→ EXERCISE REQUIREMENTS
Both ends included, restate word for word the lines from the first line of the listing through the line containing "From the atom". Leave the pictures out.

→ RECORD EXTRACTS
--------------------------------

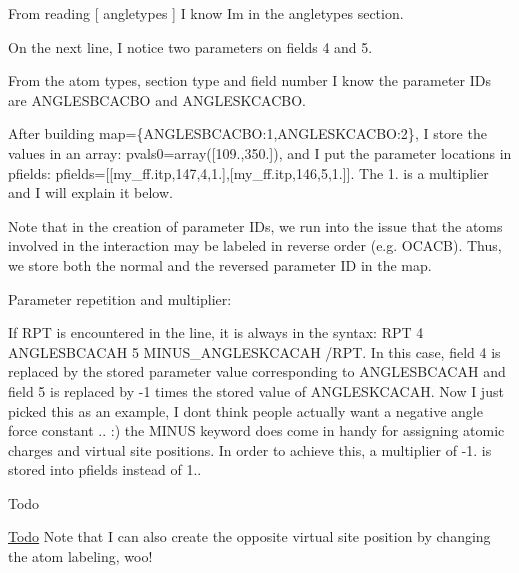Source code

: From reading {\ttfamily \mbox{[} angletypes \mbox{]}} I know I\textquotesingle{}m in the \textquotesingle{}angletypes\textquotesingle{} section.

On the next line, I notice two parameters on fields 4 and 5.

From the atom types, section type and field number I know the parameter I\+Ds are {\ttfamily \textquotesingle{}A\+N\+G\+L\+E\+S\+B\+C\+A\+C\+BO\textquotesingle{}} and {\ttfamily \textquotesingle{}A\+N\+G\+L\+E\+S\+K\+C\+A\+C\+BO\textquotesingle{}}.

After building {\ttfamily map=\{\textquotesingle{}A\+N\+G\+L\+E\+S\+B\+C\+A\+C\+BO\textquotesingle{}\+:1,\textquotesingle{}A\+N\+G\+L\+E\+S\+K\+C\+A\+C\+BO\textquotesingle{}\+:2\}}, I store the values in an array\+: {\ttfamily pvals0=array(\mbox{[}109.,350.\mbox{]})}, and I put the parameter locations in pfields\+: {\ttfamily pfields=\mbox{[}\mbox{[}\textquotesingle{}my\+\_\+ff.\+itp\textquotesingle{},147,4,1.\mbox{]},\mbox{[}\textquotesingle{}my\+\_\+ff.\+itp\textquotesingle{},146,5,1.\mbox{]}\mbox{]}}. The 1. is a \textquotesingle{}multiplier\textquotesingle{} and I will explain it below.

Note that in the creation of parameter I\+Ds, we run into the issue that the atoms involved in the interaction may be labeled in reverse order (e.\+g. {\ttfamily O\+C\+A\+CB}). Thus, we store both the normal and the reversed parameter ID in the map.

Parameter repetition and multiplier\+:

If {\ttfamily \textquotesingle{}R\+PT\textquotesingle{}} is encountered in the line, it is always in the syntax\+: {\ttfamily \textquotesingle{}R\+PT 4 A\+N\+G\+L\+E\+S\+B\+C\+A\+C\+AH 5 M\+I\+N\+U\+S\+\_\+\+A\+N\+G\+L\+E\+S\+K\+C\+A\+C\+AH /\+R\+PT\textquotesingle{}}. In this case, field 4 is replaced by the stored parameter value corresponding to {\ttfamily A\+N\+G\+L\+E\+S\+B\+C\+A\+C\+AH} and field 5 is replaced by -\/1 times the stored value of {\ttfamily A\+N\+G\+L\+E\+S\+K\+C\+A\+C\+AH}. Now I just picked this as an example, I don\textquotesingle{}t think people actually want a negative angle force constant .. \+:) the {\ttfamily M\+I\+N\+US} keyword does come in handy for assigning atomic charges and virtual site positions. In order to achieve this, a multiplier of -\/1. is stored into pfields instead of 1..

\begin{DoxyRefDesc}{Todo}
\item[\hyperlink{todo__todo000010}{Todo}]Note that I can also create the opposite virtual site position by changing the atom labeling, woo!\end{DoxyRefDesc}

--------------------------------

→ FINISHED TASK
Source code

: From reading {\ttfamily \mbox{[} angletypes \mbox{]}} I know I\textquotesingle{}m in the \textquotesingle{}angletypes\textquotesingle{} section.

On the next line, I notice two parameters on fields 4 and 5.

From the atom types, section type and field number I know the parameter I\+Ds are {\ttfamily \textquotesingle{}A\+N\+G\+L\+E\+S\+B\+C\+A\+C\+BO\textquotesingle{}} and {\ttfamily \textquotesingle{}A\+N\+G\+L\+E\+S\+K\+C\+A\+C\+BO\textquotesingle{}}.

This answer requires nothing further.